Fungus turns wood piezoelectric, allowing it to power LEDs


Parquet power: fungus-treated wood could soon be used to create energy-generating floors. (Courtesy: Pazzo4562/CC BY-SA 4.0)

Infecting wood with wood-decay fungus can boost its piezoelectric output by 55 times, researchers in Switzerland have discovered. The material scientists found that after 10 weeks of infection, blocks of decayed wood could power LEDs. They say that floors built from fungus-treated wood could generate renewable electricity from people’s footsteps.

Decades ago, scientists discovered that wood generates an electrical charge under mechanical stress. This piezoelectric effect is caused by the displacement of crystalline cellulose when it is deformed, whereby shear stress in one plane produces an electrical polarization perpendicular to it. But the piezoelectric effect is not very strong – around twenty times smaller than that of a quartz crystal – and wood does not deform easily.

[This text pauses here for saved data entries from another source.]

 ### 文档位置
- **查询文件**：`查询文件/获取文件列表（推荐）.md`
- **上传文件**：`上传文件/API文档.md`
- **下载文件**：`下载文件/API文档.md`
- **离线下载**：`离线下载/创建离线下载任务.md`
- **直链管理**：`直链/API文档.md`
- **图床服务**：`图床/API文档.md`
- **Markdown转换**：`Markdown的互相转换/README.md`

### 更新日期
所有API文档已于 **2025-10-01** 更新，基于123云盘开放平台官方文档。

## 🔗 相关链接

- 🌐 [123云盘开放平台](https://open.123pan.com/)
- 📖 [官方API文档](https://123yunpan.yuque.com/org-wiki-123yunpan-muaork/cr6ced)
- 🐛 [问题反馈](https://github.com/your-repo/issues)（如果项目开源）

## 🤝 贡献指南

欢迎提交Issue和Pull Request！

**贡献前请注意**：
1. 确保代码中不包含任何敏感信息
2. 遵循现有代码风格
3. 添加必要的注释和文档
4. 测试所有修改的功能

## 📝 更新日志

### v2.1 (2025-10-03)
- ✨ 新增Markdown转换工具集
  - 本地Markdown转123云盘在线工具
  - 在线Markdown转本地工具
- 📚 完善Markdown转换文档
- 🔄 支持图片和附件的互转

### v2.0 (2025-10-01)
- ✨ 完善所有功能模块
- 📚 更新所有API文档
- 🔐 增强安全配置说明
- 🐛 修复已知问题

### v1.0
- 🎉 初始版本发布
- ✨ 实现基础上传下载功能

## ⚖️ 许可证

Despite this, some researchers are keen on exploiting this property by creating piezoelectric construction materials that could help make buildings more energy efficient. Globally buildings are responsible for around 40% of our energy consumption and nearly 25% of our greenhouse gas emissions. Current attempts to minimize emissions involve reducing energy consumption or fitting buildings with solar panels so they generate their own electricity. While this can be effective, it is weather dependent and does not work everywhere. Piezoelectric construction materials could offer another source of clean energy.

Dissolving lignin

The piezoelectrical performance of wood can be improved by changing its structure. Recently Ingo Burgert, at ETH Zurich, and his colleagues found that placing wood in a mixture of hydrogen peroxide and acetic acid increases its piezoelectric output. This process dissolves the lignin in the wood leaving behind a cellulose framework that is much more flexible and elastic. When squeezed, 1.5 cm cubes of this acid-treated wood generated an output of 0.69 V, which is 85 times higher than untreated wood. This performance was stable for 600 cycles and 30 connected blocks powered light-emitting diodes (LEDs) and a simple liquid-crystal display.

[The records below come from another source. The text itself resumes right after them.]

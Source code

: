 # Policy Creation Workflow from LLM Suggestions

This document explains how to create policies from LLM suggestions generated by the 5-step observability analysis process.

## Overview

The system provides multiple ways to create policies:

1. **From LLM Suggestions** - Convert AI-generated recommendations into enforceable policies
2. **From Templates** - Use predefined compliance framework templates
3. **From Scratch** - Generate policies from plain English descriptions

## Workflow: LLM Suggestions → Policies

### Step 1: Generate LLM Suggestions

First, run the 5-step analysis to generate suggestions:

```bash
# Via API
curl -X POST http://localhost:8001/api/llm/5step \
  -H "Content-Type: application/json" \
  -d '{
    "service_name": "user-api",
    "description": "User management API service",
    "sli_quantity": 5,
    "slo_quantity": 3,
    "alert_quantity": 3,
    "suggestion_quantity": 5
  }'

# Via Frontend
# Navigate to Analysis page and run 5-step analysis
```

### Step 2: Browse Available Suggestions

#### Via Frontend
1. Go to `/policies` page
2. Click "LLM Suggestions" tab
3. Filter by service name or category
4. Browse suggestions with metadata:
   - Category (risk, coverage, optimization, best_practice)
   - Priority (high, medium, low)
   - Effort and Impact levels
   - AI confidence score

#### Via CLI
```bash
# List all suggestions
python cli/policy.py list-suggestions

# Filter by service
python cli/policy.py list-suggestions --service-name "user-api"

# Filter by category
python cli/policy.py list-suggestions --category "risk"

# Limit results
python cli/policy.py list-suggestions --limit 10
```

Keen to create the same effect, but without the harsh chemicals, Burgert and colleagues turned to a natural process that alters the structure of wood: decay by fungi. In their latest work, described in Science Advances, they infected balsa wood with the white rot fungus Ganoderma applanatum for 4–12 weeks. After 10 weeks the wood had lost 45% of its weight and the researchers found that at this point it showed the best compressibility performance, while still returning to its original shape once the stress was released.

A single 1.5 cm cube of this decayed wood produced a maximum voltage of 0.87 V under 45 kPa of stress, while uninfected balsa wood generated 0.015 V. The treated wood maintained its performance for 500 cycles. Electrical output increased with mechanical stress, rising to 1.32 V at 100 kPa. Nine of the decayed-wood blocks connected in parallel were able to power an LED, when pressed strongly.

Cellulose remains intact

Infrared spectroscopy and X-ray diffraction analysis of decayed and untreated wood showed how the fungus altered the wood. “The selected wood decay fungi secrete enzymes that enable degradation of lignin and hemicelluloses in the wood, whereas cellulose remains intact,” Burgert told Physics World. “This type of wood decay is also known as selective delignification. This process changes the structure and chemistry of the wood cell wall enhancing the natural piezoelectric properties of wood.”

The researchers say that their results indicate that the material could be used to produce large-scale wooden floors, such as those in ballrooms, that could generate electricity from human activity.

“We are currently working at the demonstrator scale with delignified wood that can be used for sensors integrated into wooden floors,” Burgert says. “For instance, these systems could be used as security systems in wooden floors for detection of any kind of applied stress. In terms of power generation, it is on the level of lighting up LED lights, and therefore, at present the application as a sensor is more suitable. However, it is a first step and we are currently optimizing towards wood-based systems better suited for energy harvesting.”

Due to its lignin composition delignification during fungal infection is much faster in balsa than other woods such as spruce, pine and fir. “The next step is to use this concept for native wood species and incorporate the generated materials in future smart buildings,” Burgert adds.